• [WHAT THE TASK ASKS]:
Look through the data and write out every line with the word "automatically" in it.

---------- DATA LISTING

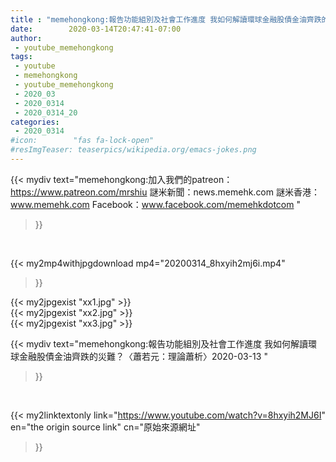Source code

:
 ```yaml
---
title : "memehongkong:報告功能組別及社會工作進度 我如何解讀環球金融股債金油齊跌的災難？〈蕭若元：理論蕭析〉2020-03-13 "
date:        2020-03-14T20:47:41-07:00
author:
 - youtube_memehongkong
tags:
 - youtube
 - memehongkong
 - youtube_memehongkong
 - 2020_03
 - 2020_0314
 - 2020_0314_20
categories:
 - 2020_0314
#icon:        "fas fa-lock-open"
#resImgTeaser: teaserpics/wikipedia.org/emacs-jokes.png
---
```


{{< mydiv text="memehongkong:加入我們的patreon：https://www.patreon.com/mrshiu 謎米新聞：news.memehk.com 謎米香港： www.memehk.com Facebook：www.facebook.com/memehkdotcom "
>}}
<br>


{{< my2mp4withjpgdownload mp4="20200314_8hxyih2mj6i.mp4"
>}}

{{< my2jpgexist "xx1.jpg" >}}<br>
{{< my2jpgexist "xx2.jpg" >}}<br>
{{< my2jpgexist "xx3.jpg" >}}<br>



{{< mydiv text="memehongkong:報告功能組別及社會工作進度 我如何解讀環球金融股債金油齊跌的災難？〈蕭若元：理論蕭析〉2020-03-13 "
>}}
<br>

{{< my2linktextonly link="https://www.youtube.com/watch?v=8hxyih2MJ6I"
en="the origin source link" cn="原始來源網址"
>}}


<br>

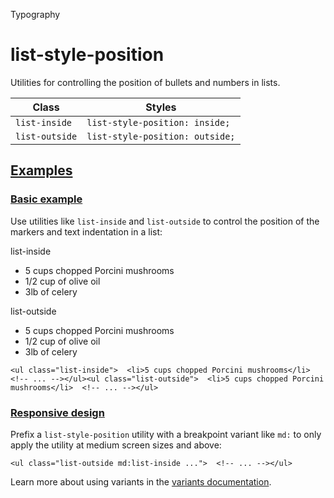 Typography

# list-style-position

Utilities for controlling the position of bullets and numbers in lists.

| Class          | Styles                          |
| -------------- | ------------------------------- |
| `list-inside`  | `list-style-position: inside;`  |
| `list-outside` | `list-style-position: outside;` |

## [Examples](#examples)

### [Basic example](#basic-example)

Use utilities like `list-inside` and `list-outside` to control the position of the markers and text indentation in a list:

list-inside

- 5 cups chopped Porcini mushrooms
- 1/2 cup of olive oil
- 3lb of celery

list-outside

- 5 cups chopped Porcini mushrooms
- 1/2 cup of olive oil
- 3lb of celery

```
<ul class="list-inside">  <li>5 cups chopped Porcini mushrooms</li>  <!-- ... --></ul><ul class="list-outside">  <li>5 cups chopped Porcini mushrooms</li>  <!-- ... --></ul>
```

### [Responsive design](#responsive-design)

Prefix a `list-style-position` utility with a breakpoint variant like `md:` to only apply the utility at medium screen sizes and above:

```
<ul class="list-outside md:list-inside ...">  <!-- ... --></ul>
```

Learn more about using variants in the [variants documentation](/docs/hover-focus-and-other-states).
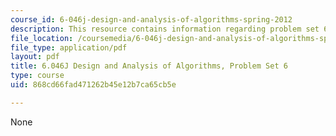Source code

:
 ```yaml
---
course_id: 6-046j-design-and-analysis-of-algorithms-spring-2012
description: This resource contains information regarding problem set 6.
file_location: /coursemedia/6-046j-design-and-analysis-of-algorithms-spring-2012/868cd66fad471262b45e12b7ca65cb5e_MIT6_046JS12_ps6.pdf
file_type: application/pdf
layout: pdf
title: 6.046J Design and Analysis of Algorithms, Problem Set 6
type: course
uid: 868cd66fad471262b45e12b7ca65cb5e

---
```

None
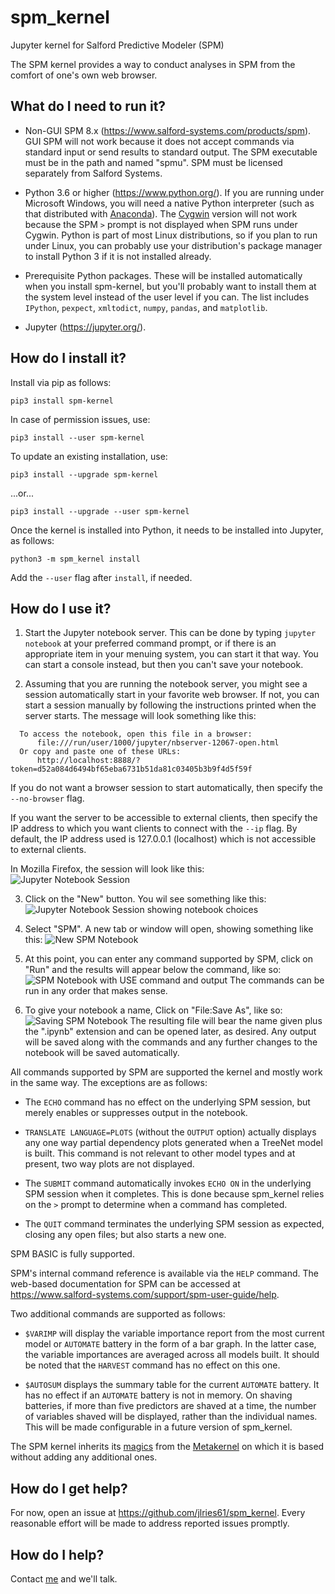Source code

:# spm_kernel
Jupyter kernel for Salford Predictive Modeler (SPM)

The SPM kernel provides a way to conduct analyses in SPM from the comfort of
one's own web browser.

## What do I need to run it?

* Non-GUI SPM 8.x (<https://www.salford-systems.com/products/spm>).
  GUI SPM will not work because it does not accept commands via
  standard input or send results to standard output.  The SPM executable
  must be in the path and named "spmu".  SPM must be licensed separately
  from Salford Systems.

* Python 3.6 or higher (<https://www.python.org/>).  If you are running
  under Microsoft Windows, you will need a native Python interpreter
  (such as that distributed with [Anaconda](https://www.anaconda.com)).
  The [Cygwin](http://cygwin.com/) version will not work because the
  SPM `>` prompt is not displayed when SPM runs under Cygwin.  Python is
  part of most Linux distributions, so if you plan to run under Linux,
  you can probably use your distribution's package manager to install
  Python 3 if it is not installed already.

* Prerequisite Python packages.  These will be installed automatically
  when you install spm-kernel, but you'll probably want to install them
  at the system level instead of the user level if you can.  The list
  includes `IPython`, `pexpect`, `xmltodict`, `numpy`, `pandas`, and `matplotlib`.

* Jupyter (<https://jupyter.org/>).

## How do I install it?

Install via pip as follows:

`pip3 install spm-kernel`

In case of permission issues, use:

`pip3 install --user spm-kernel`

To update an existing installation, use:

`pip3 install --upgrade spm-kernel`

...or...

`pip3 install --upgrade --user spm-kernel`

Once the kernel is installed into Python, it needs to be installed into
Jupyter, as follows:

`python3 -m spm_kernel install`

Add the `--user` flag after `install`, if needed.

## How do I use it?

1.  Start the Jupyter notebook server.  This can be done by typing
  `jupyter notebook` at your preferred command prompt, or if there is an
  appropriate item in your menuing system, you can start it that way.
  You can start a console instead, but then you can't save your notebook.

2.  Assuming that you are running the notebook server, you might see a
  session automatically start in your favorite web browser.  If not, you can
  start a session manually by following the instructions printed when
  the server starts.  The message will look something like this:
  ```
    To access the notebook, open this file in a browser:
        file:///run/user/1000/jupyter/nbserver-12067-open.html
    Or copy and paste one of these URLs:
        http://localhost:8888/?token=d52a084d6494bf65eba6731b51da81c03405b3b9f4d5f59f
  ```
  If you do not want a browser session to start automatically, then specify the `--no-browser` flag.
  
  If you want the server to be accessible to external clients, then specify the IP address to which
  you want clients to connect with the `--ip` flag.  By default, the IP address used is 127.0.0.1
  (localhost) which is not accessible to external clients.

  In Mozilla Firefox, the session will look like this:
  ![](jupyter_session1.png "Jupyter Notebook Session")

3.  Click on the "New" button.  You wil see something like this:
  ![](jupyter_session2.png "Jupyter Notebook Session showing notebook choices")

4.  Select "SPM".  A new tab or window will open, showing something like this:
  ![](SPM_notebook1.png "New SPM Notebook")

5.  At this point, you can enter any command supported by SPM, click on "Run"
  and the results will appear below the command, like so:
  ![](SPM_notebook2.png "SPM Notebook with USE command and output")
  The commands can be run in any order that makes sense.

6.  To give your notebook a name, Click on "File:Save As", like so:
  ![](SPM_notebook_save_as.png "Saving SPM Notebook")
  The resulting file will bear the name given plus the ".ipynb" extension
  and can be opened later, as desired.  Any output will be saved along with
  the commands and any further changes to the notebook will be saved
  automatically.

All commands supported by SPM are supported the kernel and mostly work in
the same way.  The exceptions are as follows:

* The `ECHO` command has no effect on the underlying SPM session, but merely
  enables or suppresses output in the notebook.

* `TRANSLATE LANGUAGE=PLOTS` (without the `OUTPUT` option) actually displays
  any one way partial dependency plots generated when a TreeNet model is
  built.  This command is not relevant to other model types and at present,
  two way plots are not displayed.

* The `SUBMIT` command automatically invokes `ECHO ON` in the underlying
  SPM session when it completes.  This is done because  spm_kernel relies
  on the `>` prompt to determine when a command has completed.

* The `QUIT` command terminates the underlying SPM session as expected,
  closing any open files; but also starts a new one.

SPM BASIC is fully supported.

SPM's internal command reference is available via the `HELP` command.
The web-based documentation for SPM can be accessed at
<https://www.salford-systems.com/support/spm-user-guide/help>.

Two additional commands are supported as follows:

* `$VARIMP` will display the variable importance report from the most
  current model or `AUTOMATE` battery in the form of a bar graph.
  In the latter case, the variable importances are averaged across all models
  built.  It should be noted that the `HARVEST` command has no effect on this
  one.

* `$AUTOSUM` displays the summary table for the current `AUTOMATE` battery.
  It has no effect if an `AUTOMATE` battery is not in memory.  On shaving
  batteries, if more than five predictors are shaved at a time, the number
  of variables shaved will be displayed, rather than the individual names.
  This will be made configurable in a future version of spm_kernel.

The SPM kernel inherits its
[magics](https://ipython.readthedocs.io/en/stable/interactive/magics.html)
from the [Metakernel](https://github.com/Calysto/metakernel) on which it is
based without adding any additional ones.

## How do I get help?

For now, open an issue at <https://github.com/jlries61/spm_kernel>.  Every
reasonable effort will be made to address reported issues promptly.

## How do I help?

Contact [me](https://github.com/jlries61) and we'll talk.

--------------------

• [ANSWER TO THE EXERCISE]:
* Prerequisite Python packages.  These will be installed automatically
  session automatically start in your favorite web browser.  If not, you can
  If you do not want a browser session to start automatically, then specify the `--no-browser` flag.
  automatically.
* The `SUBMIT` command automatically invokes `ECHO ON` in the underlying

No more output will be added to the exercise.